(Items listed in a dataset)

________________________

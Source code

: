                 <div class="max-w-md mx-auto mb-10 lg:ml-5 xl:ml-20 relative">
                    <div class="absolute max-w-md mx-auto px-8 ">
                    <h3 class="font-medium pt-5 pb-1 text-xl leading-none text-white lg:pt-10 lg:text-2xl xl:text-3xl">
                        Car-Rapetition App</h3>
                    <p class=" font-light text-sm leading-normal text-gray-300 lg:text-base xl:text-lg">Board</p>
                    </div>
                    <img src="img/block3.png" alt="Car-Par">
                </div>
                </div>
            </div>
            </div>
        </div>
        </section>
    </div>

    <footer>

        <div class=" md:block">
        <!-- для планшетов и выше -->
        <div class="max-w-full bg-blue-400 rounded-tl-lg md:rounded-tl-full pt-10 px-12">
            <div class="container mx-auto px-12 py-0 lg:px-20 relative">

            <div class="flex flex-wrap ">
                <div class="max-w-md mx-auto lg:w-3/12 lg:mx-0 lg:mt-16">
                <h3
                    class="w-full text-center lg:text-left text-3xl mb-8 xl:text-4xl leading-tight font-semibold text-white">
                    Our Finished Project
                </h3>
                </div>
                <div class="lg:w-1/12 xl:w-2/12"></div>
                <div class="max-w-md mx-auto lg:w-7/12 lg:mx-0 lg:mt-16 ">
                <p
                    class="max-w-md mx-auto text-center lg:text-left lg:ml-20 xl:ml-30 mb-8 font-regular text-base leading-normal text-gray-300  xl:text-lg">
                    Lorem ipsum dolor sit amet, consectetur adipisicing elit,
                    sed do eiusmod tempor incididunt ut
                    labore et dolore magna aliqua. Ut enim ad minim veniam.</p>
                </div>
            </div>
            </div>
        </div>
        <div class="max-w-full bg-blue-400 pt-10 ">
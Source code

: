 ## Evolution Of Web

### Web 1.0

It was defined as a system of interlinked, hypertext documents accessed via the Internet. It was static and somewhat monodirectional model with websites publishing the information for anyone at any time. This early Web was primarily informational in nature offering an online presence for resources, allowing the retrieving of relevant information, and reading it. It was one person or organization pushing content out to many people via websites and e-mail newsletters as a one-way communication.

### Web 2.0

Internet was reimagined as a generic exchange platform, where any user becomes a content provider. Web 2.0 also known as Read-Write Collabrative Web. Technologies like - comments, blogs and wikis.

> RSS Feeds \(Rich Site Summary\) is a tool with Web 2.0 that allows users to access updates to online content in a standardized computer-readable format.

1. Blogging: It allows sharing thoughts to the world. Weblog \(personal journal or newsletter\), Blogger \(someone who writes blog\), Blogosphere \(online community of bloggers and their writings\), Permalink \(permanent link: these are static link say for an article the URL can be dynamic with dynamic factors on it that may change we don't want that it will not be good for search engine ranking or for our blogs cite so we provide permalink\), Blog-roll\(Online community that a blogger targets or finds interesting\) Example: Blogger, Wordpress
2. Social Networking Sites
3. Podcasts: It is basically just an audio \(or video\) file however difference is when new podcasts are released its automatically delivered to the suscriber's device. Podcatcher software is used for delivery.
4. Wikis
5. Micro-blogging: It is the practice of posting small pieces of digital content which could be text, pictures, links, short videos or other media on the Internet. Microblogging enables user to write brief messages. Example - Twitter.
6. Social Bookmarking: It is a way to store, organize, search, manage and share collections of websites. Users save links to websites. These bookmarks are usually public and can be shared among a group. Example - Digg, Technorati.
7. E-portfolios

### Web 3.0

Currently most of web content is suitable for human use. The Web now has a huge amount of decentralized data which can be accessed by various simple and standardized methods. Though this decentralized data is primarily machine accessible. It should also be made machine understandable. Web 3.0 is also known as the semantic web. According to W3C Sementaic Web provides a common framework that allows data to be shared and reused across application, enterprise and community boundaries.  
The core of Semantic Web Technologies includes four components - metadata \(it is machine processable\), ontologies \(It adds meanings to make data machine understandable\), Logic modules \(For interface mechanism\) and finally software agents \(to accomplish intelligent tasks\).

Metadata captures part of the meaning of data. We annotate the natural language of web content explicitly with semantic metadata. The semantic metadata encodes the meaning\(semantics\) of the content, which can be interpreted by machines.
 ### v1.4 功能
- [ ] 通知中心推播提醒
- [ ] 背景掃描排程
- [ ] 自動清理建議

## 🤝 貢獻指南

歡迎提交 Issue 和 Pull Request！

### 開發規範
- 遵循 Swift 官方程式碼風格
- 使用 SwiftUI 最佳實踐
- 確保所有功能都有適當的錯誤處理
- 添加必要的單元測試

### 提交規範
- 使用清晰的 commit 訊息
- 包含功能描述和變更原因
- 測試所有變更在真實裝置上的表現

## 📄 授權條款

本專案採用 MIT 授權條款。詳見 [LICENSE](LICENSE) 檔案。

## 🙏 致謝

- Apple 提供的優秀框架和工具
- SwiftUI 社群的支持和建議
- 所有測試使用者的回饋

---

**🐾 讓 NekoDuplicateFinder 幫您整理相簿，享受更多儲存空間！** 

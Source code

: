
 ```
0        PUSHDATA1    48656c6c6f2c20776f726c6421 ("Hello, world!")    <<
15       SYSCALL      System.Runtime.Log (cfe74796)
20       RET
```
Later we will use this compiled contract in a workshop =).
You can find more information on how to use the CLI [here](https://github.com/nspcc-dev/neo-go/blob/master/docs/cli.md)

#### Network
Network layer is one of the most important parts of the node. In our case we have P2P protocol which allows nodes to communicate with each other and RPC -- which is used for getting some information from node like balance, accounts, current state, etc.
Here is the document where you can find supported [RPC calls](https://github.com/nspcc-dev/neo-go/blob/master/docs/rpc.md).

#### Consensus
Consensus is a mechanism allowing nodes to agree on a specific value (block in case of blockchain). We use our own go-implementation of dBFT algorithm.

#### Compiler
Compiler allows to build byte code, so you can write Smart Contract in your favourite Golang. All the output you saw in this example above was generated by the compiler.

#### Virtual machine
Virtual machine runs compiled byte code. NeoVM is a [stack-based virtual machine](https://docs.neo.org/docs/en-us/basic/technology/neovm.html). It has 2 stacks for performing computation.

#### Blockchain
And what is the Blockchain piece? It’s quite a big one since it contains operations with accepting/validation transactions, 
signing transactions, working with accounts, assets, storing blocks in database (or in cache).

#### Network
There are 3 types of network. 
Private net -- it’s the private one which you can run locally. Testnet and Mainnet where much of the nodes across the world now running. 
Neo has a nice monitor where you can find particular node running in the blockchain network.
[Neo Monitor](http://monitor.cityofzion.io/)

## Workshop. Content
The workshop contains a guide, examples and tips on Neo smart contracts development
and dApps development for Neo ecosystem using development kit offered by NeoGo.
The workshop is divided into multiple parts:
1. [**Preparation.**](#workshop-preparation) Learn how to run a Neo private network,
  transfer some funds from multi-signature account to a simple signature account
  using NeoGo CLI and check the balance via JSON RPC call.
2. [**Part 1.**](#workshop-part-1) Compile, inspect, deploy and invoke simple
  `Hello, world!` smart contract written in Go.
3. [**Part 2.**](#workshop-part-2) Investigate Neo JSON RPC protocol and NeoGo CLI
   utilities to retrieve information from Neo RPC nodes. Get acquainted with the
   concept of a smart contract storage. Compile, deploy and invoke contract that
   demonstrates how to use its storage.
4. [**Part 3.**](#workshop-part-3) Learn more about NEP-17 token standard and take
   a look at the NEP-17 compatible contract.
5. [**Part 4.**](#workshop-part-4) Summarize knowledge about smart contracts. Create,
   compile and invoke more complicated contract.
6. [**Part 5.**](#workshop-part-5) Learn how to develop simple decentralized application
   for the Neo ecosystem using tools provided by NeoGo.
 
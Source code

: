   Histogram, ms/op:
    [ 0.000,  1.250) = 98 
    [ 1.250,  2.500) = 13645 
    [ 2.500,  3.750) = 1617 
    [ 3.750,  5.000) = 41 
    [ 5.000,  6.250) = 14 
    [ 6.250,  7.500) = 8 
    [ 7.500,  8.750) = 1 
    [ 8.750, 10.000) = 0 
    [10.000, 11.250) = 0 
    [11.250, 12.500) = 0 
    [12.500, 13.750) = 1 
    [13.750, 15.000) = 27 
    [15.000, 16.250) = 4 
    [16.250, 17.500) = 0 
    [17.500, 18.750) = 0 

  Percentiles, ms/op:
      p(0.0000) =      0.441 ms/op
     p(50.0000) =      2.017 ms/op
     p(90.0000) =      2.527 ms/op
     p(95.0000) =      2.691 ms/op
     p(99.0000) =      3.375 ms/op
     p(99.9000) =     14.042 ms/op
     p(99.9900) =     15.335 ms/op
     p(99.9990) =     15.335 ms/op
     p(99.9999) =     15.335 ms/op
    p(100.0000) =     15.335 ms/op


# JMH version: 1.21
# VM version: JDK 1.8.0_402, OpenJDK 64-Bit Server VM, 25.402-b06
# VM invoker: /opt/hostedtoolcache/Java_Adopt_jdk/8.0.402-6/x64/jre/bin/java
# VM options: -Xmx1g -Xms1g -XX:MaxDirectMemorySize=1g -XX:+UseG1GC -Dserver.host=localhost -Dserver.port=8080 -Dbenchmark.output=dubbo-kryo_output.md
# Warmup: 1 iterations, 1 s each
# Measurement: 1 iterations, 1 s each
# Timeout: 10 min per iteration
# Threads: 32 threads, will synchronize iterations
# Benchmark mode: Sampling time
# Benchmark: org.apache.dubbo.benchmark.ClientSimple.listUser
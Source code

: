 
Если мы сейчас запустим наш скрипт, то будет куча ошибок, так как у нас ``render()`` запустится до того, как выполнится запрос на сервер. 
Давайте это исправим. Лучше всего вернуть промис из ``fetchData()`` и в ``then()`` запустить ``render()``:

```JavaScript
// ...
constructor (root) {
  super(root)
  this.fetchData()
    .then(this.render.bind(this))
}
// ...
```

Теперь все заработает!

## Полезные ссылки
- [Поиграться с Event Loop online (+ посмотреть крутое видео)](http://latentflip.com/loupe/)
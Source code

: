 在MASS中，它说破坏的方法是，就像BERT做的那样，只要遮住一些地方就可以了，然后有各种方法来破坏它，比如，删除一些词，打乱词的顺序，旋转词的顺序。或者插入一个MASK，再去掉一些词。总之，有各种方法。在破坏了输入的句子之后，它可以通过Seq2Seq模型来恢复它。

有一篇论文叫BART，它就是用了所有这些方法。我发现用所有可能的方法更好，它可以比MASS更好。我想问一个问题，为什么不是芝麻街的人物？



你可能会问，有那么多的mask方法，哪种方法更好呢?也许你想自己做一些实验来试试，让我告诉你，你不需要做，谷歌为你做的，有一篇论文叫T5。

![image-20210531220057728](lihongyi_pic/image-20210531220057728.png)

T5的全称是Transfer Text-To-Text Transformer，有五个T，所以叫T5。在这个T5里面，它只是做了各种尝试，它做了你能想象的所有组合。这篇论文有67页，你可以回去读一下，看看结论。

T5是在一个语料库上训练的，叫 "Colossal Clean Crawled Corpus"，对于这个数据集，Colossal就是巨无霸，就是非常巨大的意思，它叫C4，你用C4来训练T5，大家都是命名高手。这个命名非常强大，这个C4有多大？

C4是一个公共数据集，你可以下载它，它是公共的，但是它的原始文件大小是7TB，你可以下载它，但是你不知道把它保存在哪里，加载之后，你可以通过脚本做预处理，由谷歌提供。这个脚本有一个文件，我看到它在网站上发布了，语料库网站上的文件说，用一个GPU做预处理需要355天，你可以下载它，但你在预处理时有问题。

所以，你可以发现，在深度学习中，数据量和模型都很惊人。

________________________

YOUR GOAL ▸ The string "Compiler" may appear on lines of the data above; give the number of those lines and nothing more.

EXERCISE ANSWER ▸ 2